- [Record set]
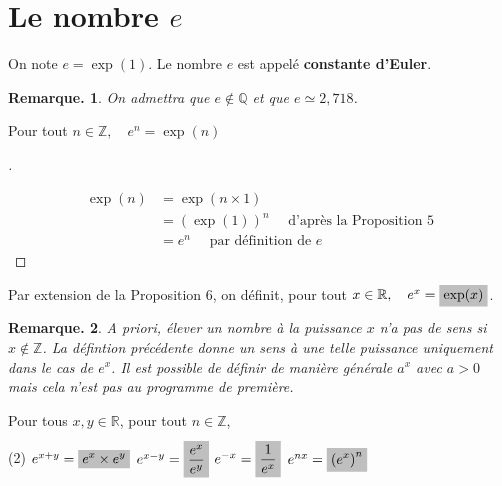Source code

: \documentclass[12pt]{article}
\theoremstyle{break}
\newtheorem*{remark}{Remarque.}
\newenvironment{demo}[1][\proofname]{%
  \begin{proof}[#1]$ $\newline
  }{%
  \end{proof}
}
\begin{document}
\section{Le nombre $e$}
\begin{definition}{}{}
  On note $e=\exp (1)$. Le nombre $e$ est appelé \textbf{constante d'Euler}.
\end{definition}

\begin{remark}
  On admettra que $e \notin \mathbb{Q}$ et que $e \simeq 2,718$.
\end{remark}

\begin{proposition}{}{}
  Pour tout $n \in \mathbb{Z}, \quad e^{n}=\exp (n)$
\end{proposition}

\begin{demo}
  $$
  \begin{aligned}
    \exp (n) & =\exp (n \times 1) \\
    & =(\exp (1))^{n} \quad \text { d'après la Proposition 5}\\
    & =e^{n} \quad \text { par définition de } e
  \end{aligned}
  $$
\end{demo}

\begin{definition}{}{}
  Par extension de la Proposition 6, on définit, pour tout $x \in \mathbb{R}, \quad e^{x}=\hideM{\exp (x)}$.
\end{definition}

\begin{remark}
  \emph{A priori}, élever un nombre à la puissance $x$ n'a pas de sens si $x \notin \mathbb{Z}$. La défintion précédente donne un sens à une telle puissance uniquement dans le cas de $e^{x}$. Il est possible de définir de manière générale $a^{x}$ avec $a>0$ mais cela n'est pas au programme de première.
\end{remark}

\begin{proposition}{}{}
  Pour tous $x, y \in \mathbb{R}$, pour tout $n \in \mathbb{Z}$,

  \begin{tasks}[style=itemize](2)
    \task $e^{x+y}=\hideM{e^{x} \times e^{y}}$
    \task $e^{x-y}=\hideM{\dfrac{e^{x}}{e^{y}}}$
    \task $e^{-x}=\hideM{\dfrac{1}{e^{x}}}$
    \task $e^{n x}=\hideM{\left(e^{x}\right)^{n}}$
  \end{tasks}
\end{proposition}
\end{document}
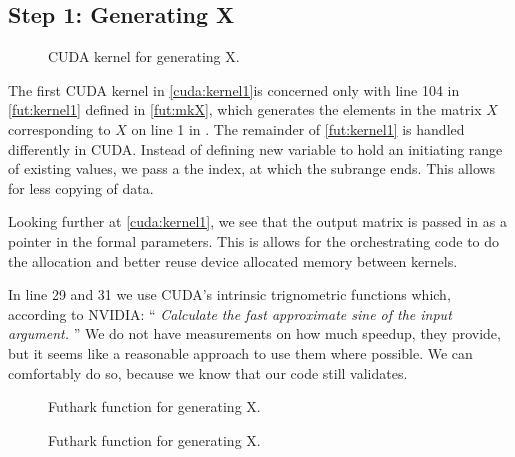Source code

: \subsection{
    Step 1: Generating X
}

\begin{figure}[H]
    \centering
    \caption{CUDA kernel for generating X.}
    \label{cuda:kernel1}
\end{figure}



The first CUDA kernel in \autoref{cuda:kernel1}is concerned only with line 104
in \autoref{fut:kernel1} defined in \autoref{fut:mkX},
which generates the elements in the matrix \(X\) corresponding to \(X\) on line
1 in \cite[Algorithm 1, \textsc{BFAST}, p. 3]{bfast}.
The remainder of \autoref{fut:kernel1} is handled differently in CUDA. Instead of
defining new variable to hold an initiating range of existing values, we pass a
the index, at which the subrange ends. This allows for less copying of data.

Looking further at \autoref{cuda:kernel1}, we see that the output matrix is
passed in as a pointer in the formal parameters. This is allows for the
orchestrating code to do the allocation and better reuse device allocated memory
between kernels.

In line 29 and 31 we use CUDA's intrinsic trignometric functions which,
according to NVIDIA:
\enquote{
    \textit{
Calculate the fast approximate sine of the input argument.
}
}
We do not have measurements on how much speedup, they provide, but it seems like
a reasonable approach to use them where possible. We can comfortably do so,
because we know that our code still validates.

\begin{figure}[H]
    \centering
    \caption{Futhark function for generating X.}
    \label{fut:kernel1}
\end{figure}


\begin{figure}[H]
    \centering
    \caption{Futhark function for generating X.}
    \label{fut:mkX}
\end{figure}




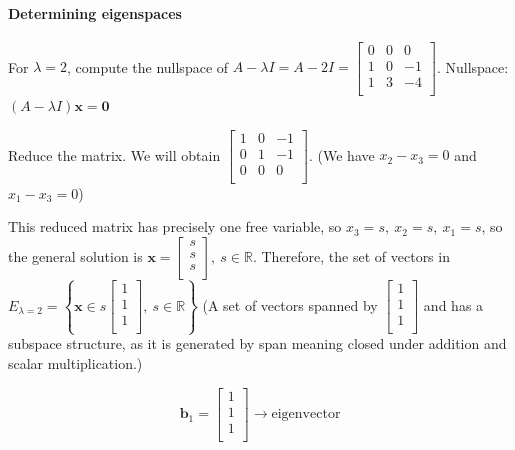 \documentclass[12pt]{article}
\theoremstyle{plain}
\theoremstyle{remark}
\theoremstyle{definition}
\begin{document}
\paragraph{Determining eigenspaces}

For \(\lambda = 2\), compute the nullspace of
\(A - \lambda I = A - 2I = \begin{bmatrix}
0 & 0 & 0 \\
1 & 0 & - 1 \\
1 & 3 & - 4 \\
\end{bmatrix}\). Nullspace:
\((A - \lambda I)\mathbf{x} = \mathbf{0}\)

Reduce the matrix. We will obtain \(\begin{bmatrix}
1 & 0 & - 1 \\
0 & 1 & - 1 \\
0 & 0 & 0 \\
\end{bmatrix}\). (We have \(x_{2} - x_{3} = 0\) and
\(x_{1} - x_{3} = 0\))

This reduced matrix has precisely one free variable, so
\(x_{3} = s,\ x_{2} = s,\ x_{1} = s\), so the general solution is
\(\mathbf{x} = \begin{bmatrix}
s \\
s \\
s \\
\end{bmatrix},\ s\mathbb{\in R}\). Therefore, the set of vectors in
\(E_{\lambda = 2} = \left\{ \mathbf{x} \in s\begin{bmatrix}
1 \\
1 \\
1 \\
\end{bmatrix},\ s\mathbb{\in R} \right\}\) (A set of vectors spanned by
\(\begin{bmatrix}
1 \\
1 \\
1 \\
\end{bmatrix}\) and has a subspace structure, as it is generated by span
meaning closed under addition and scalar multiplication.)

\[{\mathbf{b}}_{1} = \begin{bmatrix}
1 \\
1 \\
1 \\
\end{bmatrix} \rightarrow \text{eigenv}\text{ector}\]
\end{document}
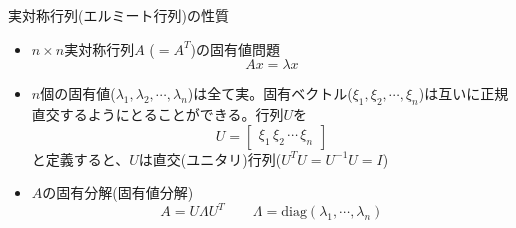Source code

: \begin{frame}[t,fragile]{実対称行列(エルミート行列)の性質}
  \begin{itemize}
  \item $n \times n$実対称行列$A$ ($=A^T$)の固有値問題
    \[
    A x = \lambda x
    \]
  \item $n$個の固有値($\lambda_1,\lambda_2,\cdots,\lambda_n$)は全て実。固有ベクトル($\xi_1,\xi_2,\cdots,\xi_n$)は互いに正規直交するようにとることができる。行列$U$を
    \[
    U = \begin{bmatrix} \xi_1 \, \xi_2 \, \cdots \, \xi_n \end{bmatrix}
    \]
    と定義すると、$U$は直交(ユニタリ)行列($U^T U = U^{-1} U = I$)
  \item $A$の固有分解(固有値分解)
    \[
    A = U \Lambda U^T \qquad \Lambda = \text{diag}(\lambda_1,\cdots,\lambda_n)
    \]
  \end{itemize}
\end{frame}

* * *

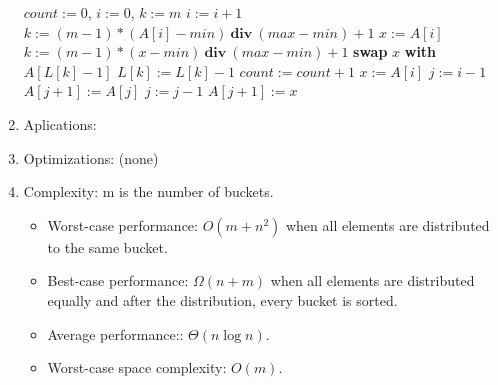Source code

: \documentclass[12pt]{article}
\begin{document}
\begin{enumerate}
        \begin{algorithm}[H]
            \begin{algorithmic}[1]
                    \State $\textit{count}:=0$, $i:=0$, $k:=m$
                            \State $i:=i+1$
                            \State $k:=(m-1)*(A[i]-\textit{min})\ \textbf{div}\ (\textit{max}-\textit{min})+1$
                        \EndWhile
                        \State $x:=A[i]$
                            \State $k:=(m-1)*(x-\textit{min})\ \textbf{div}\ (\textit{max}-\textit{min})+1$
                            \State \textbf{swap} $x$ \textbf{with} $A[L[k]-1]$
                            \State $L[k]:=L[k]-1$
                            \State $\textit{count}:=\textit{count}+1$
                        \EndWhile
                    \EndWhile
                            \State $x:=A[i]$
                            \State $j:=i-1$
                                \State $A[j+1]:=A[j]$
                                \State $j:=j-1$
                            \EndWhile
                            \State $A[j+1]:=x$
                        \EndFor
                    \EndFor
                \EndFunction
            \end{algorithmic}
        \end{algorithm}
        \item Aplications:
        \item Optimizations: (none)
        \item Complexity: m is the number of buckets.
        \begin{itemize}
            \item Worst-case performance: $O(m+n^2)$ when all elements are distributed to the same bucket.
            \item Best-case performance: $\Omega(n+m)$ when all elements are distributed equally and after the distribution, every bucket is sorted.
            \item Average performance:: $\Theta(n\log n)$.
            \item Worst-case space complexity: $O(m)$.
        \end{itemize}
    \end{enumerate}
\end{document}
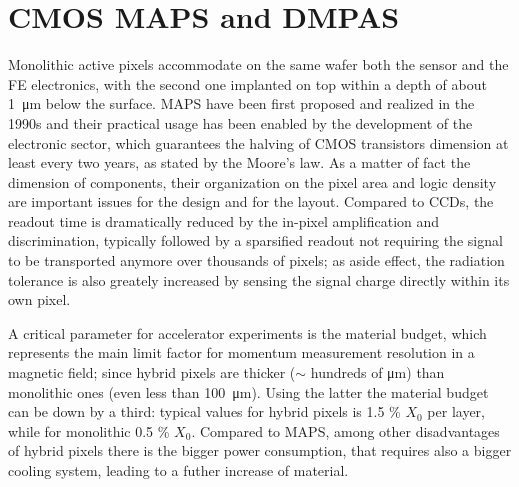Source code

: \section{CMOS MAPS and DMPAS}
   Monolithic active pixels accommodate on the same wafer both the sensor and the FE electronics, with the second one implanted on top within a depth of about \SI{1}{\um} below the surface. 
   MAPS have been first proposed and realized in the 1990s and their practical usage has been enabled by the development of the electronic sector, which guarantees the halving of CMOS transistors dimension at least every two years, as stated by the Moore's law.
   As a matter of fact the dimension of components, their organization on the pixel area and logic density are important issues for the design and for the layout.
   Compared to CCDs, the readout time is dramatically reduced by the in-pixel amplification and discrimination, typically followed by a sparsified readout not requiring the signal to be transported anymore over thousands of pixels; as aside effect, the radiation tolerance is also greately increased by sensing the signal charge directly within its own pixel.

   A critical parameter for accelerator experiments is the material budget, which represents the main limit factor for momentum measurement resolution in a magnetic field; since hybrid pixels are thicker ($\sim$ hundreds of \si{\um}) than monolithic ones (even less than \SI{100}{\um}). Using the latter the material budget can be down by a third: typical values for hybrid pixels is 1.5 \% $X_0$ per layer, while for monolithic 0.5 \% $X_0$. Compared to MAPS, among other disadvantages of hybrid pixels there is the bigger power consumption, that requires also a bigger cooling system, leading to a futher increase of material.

--

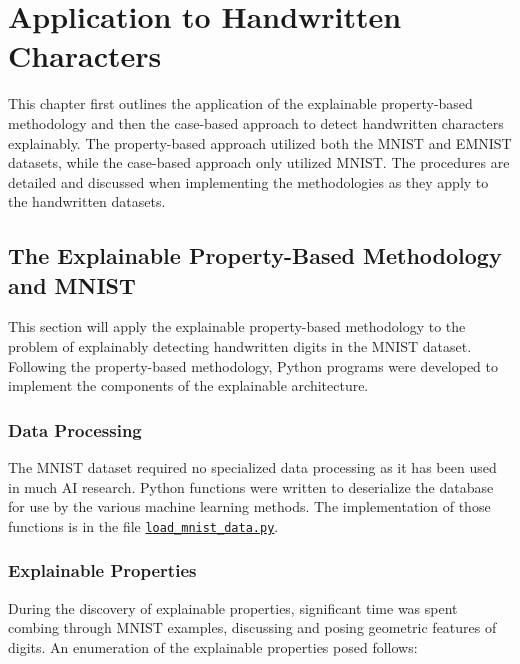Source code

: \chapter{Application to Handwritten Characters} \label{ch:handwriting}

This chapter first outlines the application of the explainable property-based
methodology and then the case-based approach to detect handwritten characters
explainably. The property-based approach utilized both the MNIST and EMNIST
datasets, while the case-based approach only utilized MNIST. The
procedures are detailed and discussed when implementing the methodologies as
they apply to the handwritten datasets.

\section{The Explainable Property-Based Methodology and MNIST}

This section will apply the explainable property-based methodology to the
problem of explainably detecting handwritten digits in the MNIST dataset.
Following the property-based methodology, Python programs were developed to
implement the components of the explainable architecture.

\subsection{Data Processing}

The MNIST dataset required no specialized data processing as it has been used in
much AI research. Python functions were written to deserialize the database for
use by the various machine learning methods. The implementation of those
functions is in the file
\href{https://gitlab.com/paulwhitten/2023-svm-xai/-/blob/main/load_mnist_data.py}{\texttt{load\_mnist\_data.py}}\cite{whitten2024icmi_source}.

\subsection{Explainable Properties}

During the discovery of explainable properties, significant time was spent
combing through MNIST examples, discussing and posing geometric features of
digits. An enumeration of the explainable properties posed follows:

- [Work item] Count of lines with "tout": please work it out for the entries above and give the number by itself.

- [Solution to this task] 3